The decision this year to shut down F-22 Raptor production and re-channel the available funds into F-35 Lightning II production shows an emerging glimmer of sanity. Unit costs on the Raptor have ended up at over 300 million dollars per aircraft, although if we cranked up the assembly lines and really started grinding them out we could get that down to about 150 million per aircraft. (Oh boy!)…
In 2007 we had to temporarily ground 700 older F-15 Eagles pending upgrades.

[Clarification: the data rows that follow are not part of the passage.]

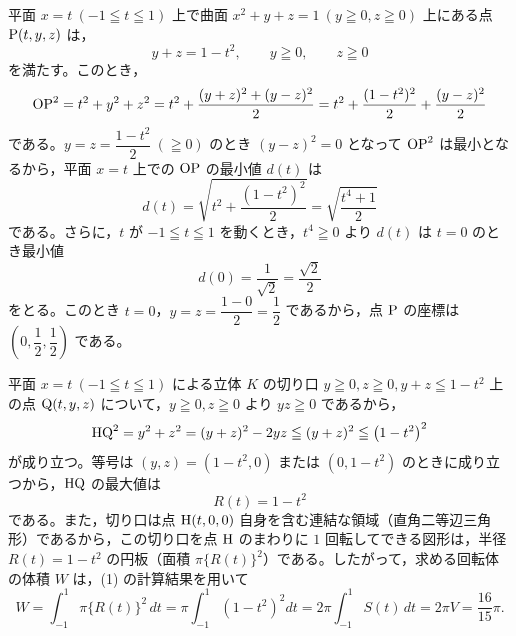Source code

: 
平面 $x=t\ (-1\leqq t\leqq 1)$ 上で曲面 $x^{2}+y+z=1\ (y\geqq 0, z\geqq 0)$ 上にある点 $\Pt{P}(t, y, z)$ は，
\[
  y + z = 1 - t^{2},\qquad y \geqq 0,\qquad z \geqq 0
\]
を満たす。このとき，
\[
  \Pt{OP}^{2} = t^{2} + y^{2} + z^{2}
  = t^{2} + \frac{(y+z)^{2}+(y-z)^{2}}{2}
  = t^{2} + \frac{(1-t^{2})^{2}}{2} + \frac{(y-z)^{2}}{2}
\]
である。$y=z=\dfrac{1-t^{2}}{2}\ (\geqq 0)$ のとき $(y-z)^{2}=0$ となって $\Pt{OP}^{2}$ は最小となるから，平面 $x=t$ 上での $\Pt{OP}$ の最小値 $d(t)$ は
\[
  d(t) = \sqrt{t^{2}+\frac{(1-t^{2})^{2}}{2}} = \sqrt{\frac{t^{4}+1}{2}}
\]
である。さらに，$t$ が $-1\leqq t\leqq 1$ を動くとき，$t^{4}\geqq 0$ より $d(t)$ は $t=0$ のとき最小値
\[
  d(0) = \frac{1}{\sqrt{2}} = \frac{\sqrt{2}}{2}
\]
をとる。このとき $t=0$，$y=z=\dfrac{1-0}{2}=\dfrac{1}{2}$ であるから，点 $\Pt{P}$ の座標は $\left(0, \dfrac{1}{2}, \dfrac{1}{2}\right)$ である。


平面 $x=t\ (-1\leqq t\leqq 1)$ による立体 $K$ の切り口 $y\geqq 0, z\geqq 0, y+z\leqq 1-t^{2}$ 上の点 $\Pt{Q}(t, y, z)$ について，$y\geqq 0, z\geqq 0$ より $yz\geqq 0$ であるから，
\[
  \Pt{HQ}^{2} = y^{2} + z^{2} = (y+z)^{2} - 2yz \leqq (y+z)^{2} \leqq \left(1-t^{2}\right)^{2}
\]
が成り立つ。等号は $(y, z)=(1-t^{2}, 0)$ または $(0, 1-t^{2})$ のときに成り立つから，$\Pt{HQ}$ の最大値は
\[
  R(t) = 1 - t^{2}
\]
である。また，切り口は点 $\Pt{H}(t, 0, 0)$ 自身を含む連結な領域（直角二等辺三角形）であるから，この切り口を点 $\Pt{H}$ のまわりに $1$ 回転してできる図形は，半径 $R(t)=1-t^{2}$ の円板（面積 $\pi\{R(t)\}^{2}$）である。したがって，求める回転体の体積 $W$ は，(1) の計算結果を用いて
\[
  W = \int_{-1}^{1}\pi\{R(t)\}^{2}\,dt
  = \pi\int_{-1}^{1}\left(1-t^{2}\right)^{2}dt
  = 2\pi\int_{-1}^{1}S(t)\,dt = 2\pi V = \frac{16}{15}\pi.
\]



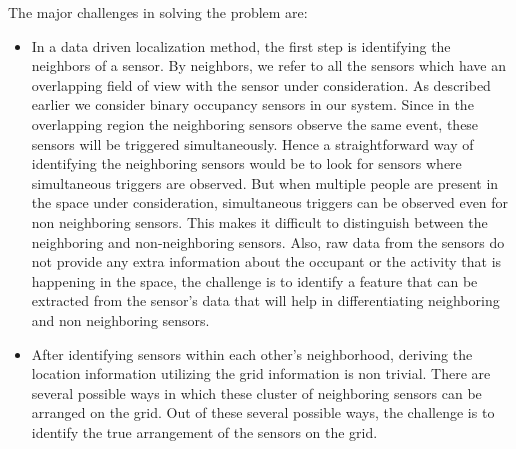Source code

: The major challenges in solving the problem are:
\begin{itemize}
\item In a data driven localization method, the first step is identifying the neighbors of a sensor.
By neighbors, we refer to all the sensors which have an overlapping field of view with the sensor under consideration.
As described earlier we consider binary occupancy sensors in our system.
Since in the overlapping region the neighboring sensors observe the same event, these sensors will be triggered simultaneously.
Hence a straightforward way of identifying the neighboring sensors would be to look for sensors where simultaneous triggers are observed.
But when multiple people are present in the space under consideration, simultaneous triggers can be observed even for non neighboring sensors. 
This makes it difficult to distinguish between the neighboring and non-neighboring sensors.
Also, raw data from the sensors do not provide any extra information about the occupant or the activity that is happening in the space, the challenge is to identify a feature that can be extracted from the sensor's data that will help in differentiating neighboring and non neighboring sensors.
\item After identifying sensors within each other's neighborhood, deriving the location information utilizing the grid information is non trivial. 
There are several possible ways in which these cluster of neighboring sensors can be arranged on the grid. 
Out of these several possible ways, the challenge is to identify the true arrangement of the sensors on the grid.
\end{itemize}


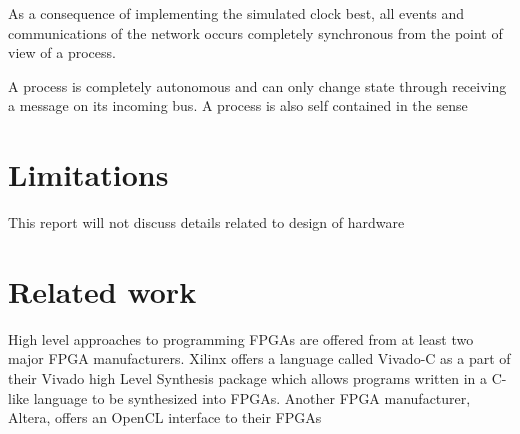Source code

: \begin{property}
  \label{synchro}
  As a consequence of implementing the simulated clock best, all
  events and communications of the network occurs completely
  synchronous from the point of view of a process.
\end{property}

\begin{property}
  \label{noshare}
  A process is completely autonomous and can only change state through
  receiving a message on its incoming bus. A process is also self
  contained in the sense
\end{property}



\section{Limitations}
This report will not discuss details related to design of hardware

\section{Related work}

High level approaches to programming FPGAs are offered from at least
two major FPGA manufacturers. Xilinx offers a language called Vivado-C
as a part of their Vivado high Level Synthesis package which allows
programs written in a C-like language to be synthesized into
FPGAs. Another FPGA manufacturer, Altera, offers an OpenCL interface
to their FPGAs



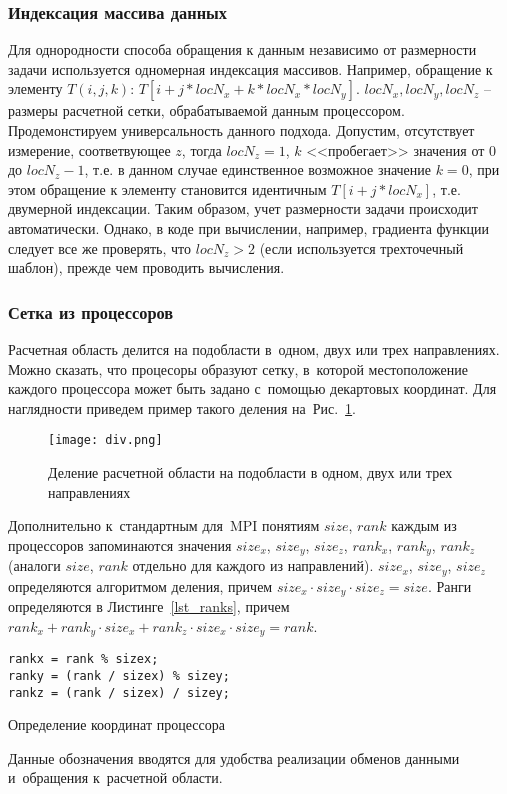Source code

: \subsubsection{Индексация массива данных}
Для однородности способа обращения к данным независимо
от размерности задачи используется одномерная индексация массивов.
Например, обращение к элементу $T(i,j,k)$:
$T[i + j * locN_x + k * locN_x * locN_y]$.
$locN_x, locN_y, locN_z$ -- размеры расчетной сетки, обрабатываемой
данным процессором. Продемонстируем универсальность данного
подхода. Допустим, отсутствует измерение, соответвующее $z$, тогда
$locN_z=1$, $k$ <<пробегает>> значения от $0$ до $locN_z-1$, т.е.
в данном случае единственное возможное значение $k=0$, при этом
обращение к элементу становится идентичным $T[i + j * locN_x]$, т.е.
двумерной индексации. Таким образом, учет размерности задачи
происходит автоматически. Однако, в коде при вычислении,
например, градиента функции следует все же проверять, что $locN_z > 2$
(если используется трехточечный шаблон),
прежде чем проводить вычисления.

\subsubsection{Сетка из процессоров}
Расчетная область делится на подобласти в~одном, двух или трех направлениях.
Можно сказать, что процесоры образуют сетку, в~которой
местоположение каждого процессора может быть задано с~помощью
декартовых координат.
Для наглядности приведем пример такого деления на~Рис.~\ref{pic_div}.
\begin{figure}[!h]\center
\texttt{[image: div.png]} 
\caption{Деление расчетной области на подобласти в одном, двух или трех направлениях}
\label{pic_div}
\end{figure}
Дополнительно к~стандартным для~MPI понятиям $size$, $rank$
каждым из процессоров запоминаются значения $size_x$, $size_y$, $size_z$,
$rank_x$, $rank_y$, $rank_z$ (аналоги $size$, $rank$ отдельно для каждого из направлений).
$size_x$, $size_y$, $size_z$ определяются алгоритмом деления,
причем $size_x \cdot size_y \cdot size_z = size$.
Ранги определяются в Листинге~\ref{lst_ranks}, причем
$rank_x + rank_y \cdot size_x + rank_z \cdot size_x \cdot size_y = rank$.
\begin{listing}[!h]
\begin{verbatim}
rankx = rank % sizex;
ranky = (rank / sizex) % sizey;
rankz = (rank / sizex) / sizey;
\end{verbatim}
\caption{Определение координат процессора}
\label{lst_ranks}
\end{listing}
Данные обозначения вводятся для удобства реализации обменов
данными и~обращения к~расчетной области.

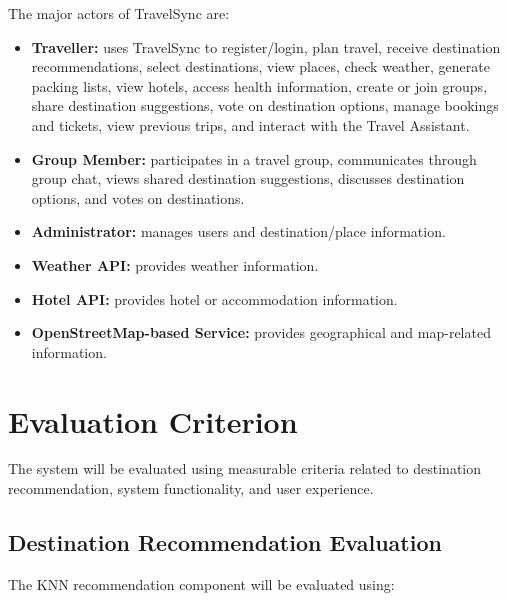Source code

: \documentclass[11pt,a4paper]{article}
\begin{document}
The major actors of TravelSync are:

\begin{itemize}

\item \textbf{Traveller:} uses TravelSync to register/login, plan travel, receive destination recommendations, select destinations, view places, check weather, generate packing lists, view hotels, access health information, create or join groups, share destination suggestions, vote on destination options, manage bookings and tickets, view previous trips, and interact with the Travel Assistant.

\item \textbf{Group Member:} participates in a travel group, communicates through group chat, views shared destination suggestions, discusses destination options, and votes on destinations.

\item \textbf{Administrator:} manages users and destination/place information.

\item \textbf{Weather API:} provides weather information.

\item \textbf{Hotel API:} provides hotel or accommodation information.

\item \textbf{OpenStreetMap-based Service:} provides geographical and map-related information.

\end{itemize}



\section{Evaluation Criterion}

The system will be evaluated using measurable criteria related to destination recommendation, system functionality, and user experience.

\subsection{Destination Recommendation Evaluation}

The KNN recommendation component will be evaluated using:
\end{document}
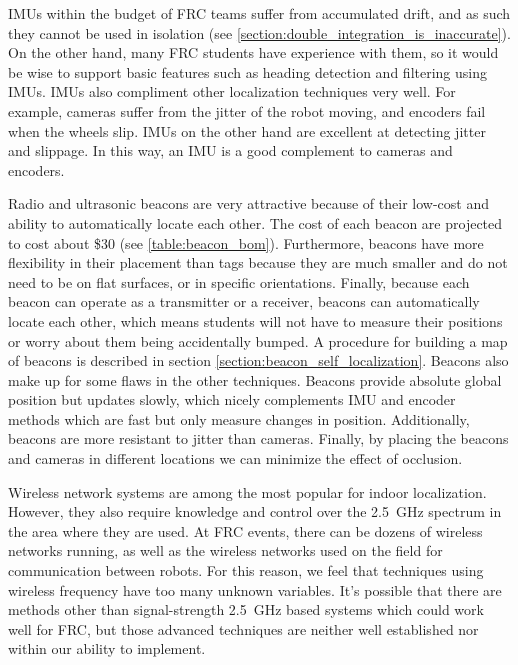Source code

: \documentclass{article}
\begin{document}
  IMUs within the budget of FRC teams suffer from accumulated drift, and as such they cannot be used in isolation (see \ref{section:double_integration_is_inaccurate}). On the other hand, many FRC students have experience with them, so it would be wise to support basic features such as heading detection and filtering using IMUs. IMUs also compliment other localization techniques very well. For example, cameras suffer from the jitter of the robot moving, and encoders fail when the wheels slip. IMUs on the other hand are excellent at detecting jitter and slippage. In this way, an IMU is a good complement to cameras and encoders.

  Radio and ultrasonic beacons are very attractive because of their low-cost and ability to automatically locate each other. The cost of each beacon are projected to cost about \$30 (see \ref{table:beacon_bom}). Furthermore, beacons have more flexibility in their placement than tags because they are much smaller and do not need to be on flat surfaces, or in specific orientations. Finally, because each beacon can operate as a transmitter or a receiver, beacons can automatically locate each other, which means students will not have to measure their positions or worry about them being accidentally bumped. A procedure for building a map of beacons is described in section \ref{section:beacon_self_localization}. Beacons also make up for some flaws in the other techniques. Beacons provide absolute global position but updates slowly, which nicely complements IMU and encoder methods which are fast but only measure changes in position. Additionally, beacons are more resistant to jitter than cameras. Finally, by placing the beacons and cameras in different locations we can minimize the effect of occlusion.

  Wireless network systems are among the most popular for indoor localization. However, they also require knowledge and control over the \SI{2.5}{\giga\hertz} spectrum in the area where they are used. At FRC events, there can be dozens of wireless networks running, as well as the wireless networks used on the field for communication between robots. For this reason, we feel that techniques using wireless frequency have too many unknown variables. It's possible that there are methods other than signal-strength \SI{2.5}{\giga\hertz} based systems which could work well for FRC, but those advanced techniques are neither well established nor within our ability to implement.
\end{document}
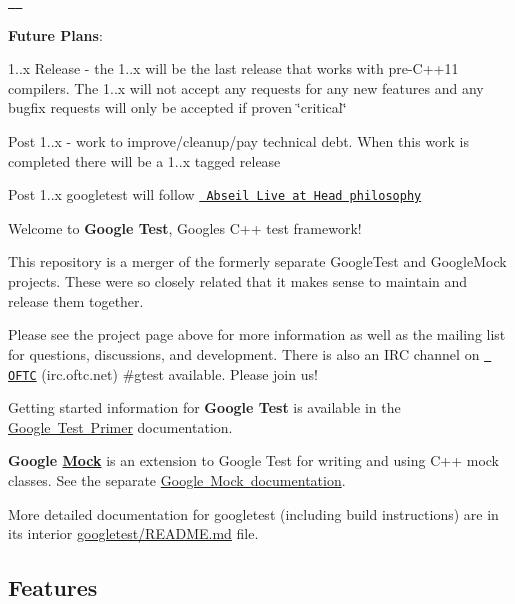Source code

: \href{https://travis-ci.org/google/googletest}{\texttt{ }} \href{https://ci.appveyor.com/project/GoogleTestAppVeyor/googletest/branch/master}{\texttt{ }}

{\bfseries{Future Plans}}\+:
\begin{DoxyItemize}
\item 1..\+x Release -\/ the 1..\+x will be the last release that works with pre-\/\+C++11 compilers. The 1..\+x will not accept any requests for any new features and any bugfix requests will only be accepted if proven \char`\"{}critical\char`\"{}
\item Post 1..\+x -\/ work to improve/cleanup/pay technical debt. When this work is completed there will be a 1..\+x tagged release
\item Post 1..\+x googletest will follow \href{https://abseil.io/about/philosophy}{\texttt{ Abseil Live at Head philosophy}}
\end{DoxyItemize}

Welcome to {\bfseries{Google Test}}, Google\textquotesingle{}s C++ test framework!

This repository is a merger of the formerly separate Google\+Test and Google\+Mock projects. These were so closely related that it makes sense to maintain and release them together.

Please see the project page above for more information as well as the mailing list for questions, discussions, and development. There is also an I\+RC channel on \href{https://webchat.oftc.net/}{\texttt{ O\+F\+TC}} (irc.\+oftc.\+net) \#gtest available. Please join us!

Getting started information for {\bfseries{Google Test}} is available in the \mbox{\hyperlink{primer_8md}{Google Test Primer}} documentation.

{\bfseries{Google \mbox{\hyperlink{classMock}{Mock}}}} is an extension to Google Test for writing and using C++ mock classes. See the separate \mbox{\hyperlink{cmake-build-debug_2googletest-src_2googlemock_2README_8md}{Google Mock documentation}}.

More detailed documentation for googletest (including build instructions) are in its interior \mbox{\hyperlink{cmake-build-debug_2googletest-src_2googletest_2README_8md}{googletest/\+R\+E\+A\+D\+ME.md}} file.

\subsection*{Features}


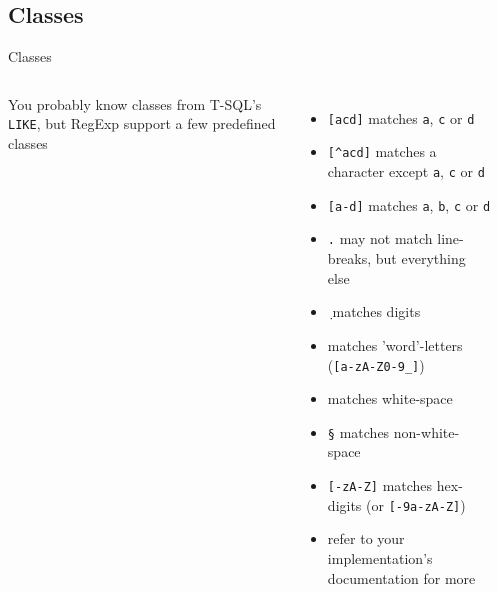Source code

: \documentclass[english,aspectratio=169]{beamer}
\begin{document}
\subsection{Classes}
\begin{frame}{Classes}
\begin{columns}
        You probably know classes from T-SQL's \texttt{LIKE}, but RegExp support a few predefined classes
        \begin{itemize}
            \item \texttt{[acd]} matches \texttt{a}, \texttt{c} or \texttt{d}
            \item \texttt{[\string^acd]} matches a character except \texttt{a}, \texttt{c} or \texttt{d}
            \item \texttt{[a-d]} matches \texttt{a}, \texttt{b}, \texttt{c} or \texttt{d}
            \item \texttt{.} may\textdagger{} not match line-breaks, but everything else
            \item \texttt{\string\d} matches digits\textdagger{}
            \item \texttt{\string\w} matches 'word'-letters\textdagger{} (\texttt{[a-zA-Z0-9\_]})
            \item \texttt{\string\s} matches white-space
            \item \texttt{\string\S} matches non-white-space
            \item<2-> \texttt{[\string\da-zA-Z]} matches hex-digits\textdagger{} (or \texttt{[-9a-zA-Z]})
            \item<2-> refer to your implementation's documentation for more
        \end{itemize}
        \begin{center}
        \end{center}
\end{columns}
\end{frame}
\end{document}
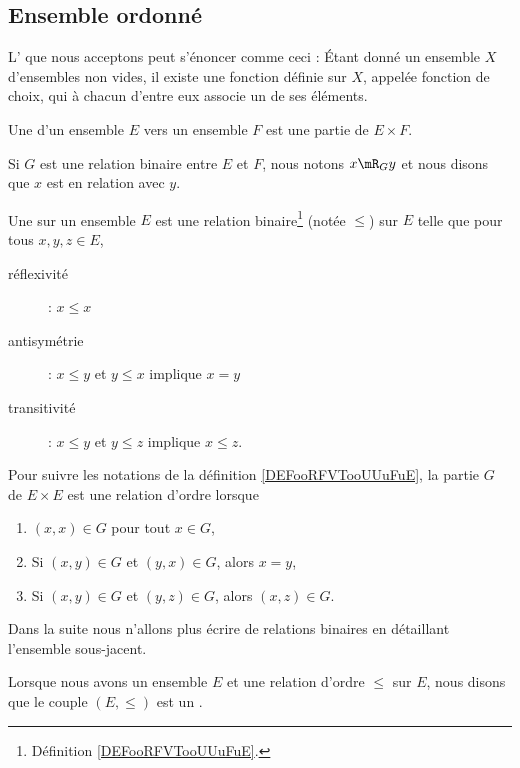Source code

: \subsection{Ensemble ordonné}

\begin{normaltext}\label{NORooLMBYooYjUoju}
	L' que nous acceptons peut s'énoncer comme ceci\cite{ooKLIXooHbpufL} : Étant donné un ensemble \( X\) d'ensembles non vides, il existe une fonction définie sur \( X\), appelée fonction de choix, qui à chacun d'entre eux associe un de ses éléments.
\end{normaltext}

\begin{definition}        \label{DEFooRFVTooUUuFuE}
	Une  d'un ensemble \( E\) vers un ensemble \( F\) est une partie de \( E\times F\).

	Si \( G\) est une relation binaire entre \( E\) et \( F\), nous notons \( x\mR_G y\) et nous disons que \( x\) est en relation avec \( y\).
\end{definition}

\begin{definition}      \label{DefooFLYOooRaGYRk}
	Une  sur un ensemble \( E\) est une relation binaire\footnote{Définition \ref{DEFooRFVTooUUuFuE}.} (notée \( \leq\)) sur \( E\) telle que pour tous \( x,y,z\in E\),
	\begin{description}
		\item[réflexivité] : \( x\leq x\)
		\item[antisymétrie] : \( x\leq y\) et \( y\leq x\) implique \( x=y\)
		\item[transitivité] : \( x\leq y\) et \( y\leq z\) implique \( x\leq z\).
	\end{description}

	Pour suivre les notations de la définition \ref{DEFooRFVTooUUuFuE}, la partie \( G\) de \( E\times E\) est une relation d'ordre lorsque
	\begin{enumerate}
		\item
		      \( (x,x)\in G\) pour tout \( x\in G\),
		\item
		      Si \( (x,y)\in G\) et \( (y,x)\in G\), alors \( x=y\),
		\item
		      Si \( (x,y)\in G\) et \( (y,z)\in G\), alors \( (x,z)\in G\).
	\end{enumerate}
	Dans la suite nous n'allons plus écrire de relations binaires en détaillant l'ensemble sous-jacent.

	Lorsque nous avons un ensemble \( E\) et une relation d'ordre \( \leq\) sur \( E\), nous disons que le couple \( (E,\leq)\) est un .
\end{definition}

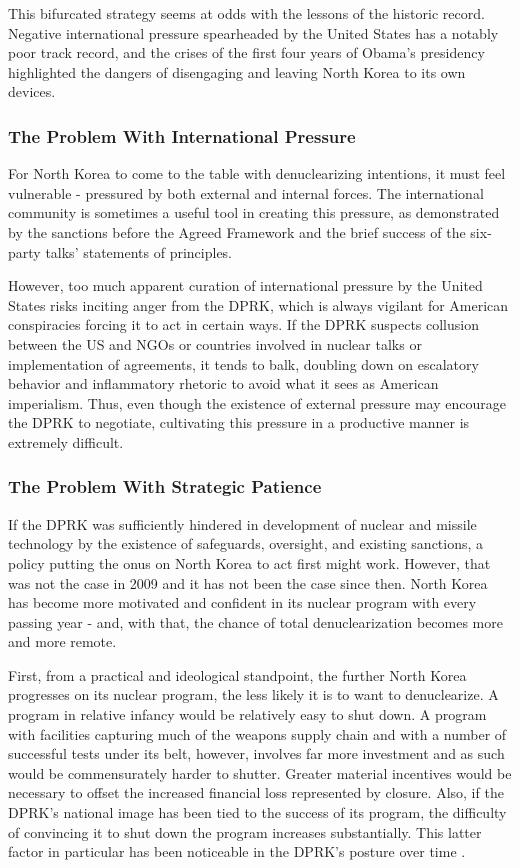 \documentclass{article}
\begin{document}
This bifurcated strategy seems at odds with the lessons of the historic record. Negative international pressure spearheaded by the United States has a notably poor track record, and the crises of the first four years of Obama's presidency highlighted the dangers of disengaging and leaving North Korea to its own devices.

\subsubsection{The Problem With International Pressure}

For North Korea to come to the table with denuclearizing intentions, it must feel vulnerable - pressured by both external and internal forces. The international community is sometimes a useful tool in creating this pressure, as demonstrated by the sanctions before the Agreed Framework and the brief success of the six-party talks' statements of principles. 

However, too much apparent curation of international pressure by the United States risks inciting anger from the DPRK, which is always vigilant for American conspiracies forcing it to act in certain ways. If the DPRK suspects collusion between the US and NGOs or countries involved in nuclear talks or implementation of agreements, it tends to balk, doubling down on escalatory behavior and inflammatory rhetoric to avoid what it sees as American imperialism. Thus, even though the existence of external pressure may encourage the DPRK to negotiate, cultivating this pressure in a productive manner is extremely difficult.

\subsubsection{The Problem With Strategic Patience}

If the DPRK was sufficiently hindered in development of nuclear and missile technology by the existence of safeguards, oversight, and existing sanctions, a policy putting the onus on North Korea to act first might work. However, that was not the case in 2009 and it has not been the case since then. North Korea has become more motivated and confident in its nuclear program with every passing year - and, with that, the chance of total denuclearization becomes more and more remote.

First, from a practical and ideological standpoint, the further North Korea progresses on its nuclear program, the less likely it is to want to denuclearize. A program in relative infancy would be relatively easy to shut down. A program with facilities capturing much of the weapons supply chain and with a number of successful tests under its belt, however, involves far more investment and as such would be commensurately harder to shutter. Greater material incentives would be necessary to offset the increased financial loss represented by closure. Also, if the DPRK's national image has been tied to the success of its program, the difficulty of convincing it to shut down the program increases substantially. This latter factor in particular has been noticeable in the DPRK's posture over time \cite{rich14,hecker2}.
\end{document}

We are currently in the unbelievable – and to the best of my knowledge unprecedented – position of having an air force which has an average aircraft age older than the average age of the warships currently in service with the US Navy!
Frank has more confidence in the Lightning II than yours truly, which I think overall might be getting us deeper in the hole, especially as the deployment time is slipping further away. We needed this plane about a decade ago, but progress waits for no one, and I am not sure but if the new UCAVs already in service might have displaced the need for a $60-$100 million manned jet fighter. About the best thing we can say concerning JSF, it is not a 20 year old airframe–except in concept.
The new warplanes are becoming harder to build while the drones are getting better and staying affordable. Plus you can buy fewer of them, without putting a pilot at risk or paying for the latter’s years of college and flying experience. Just as it did after Vietnam, technology saves the day! Interesting times…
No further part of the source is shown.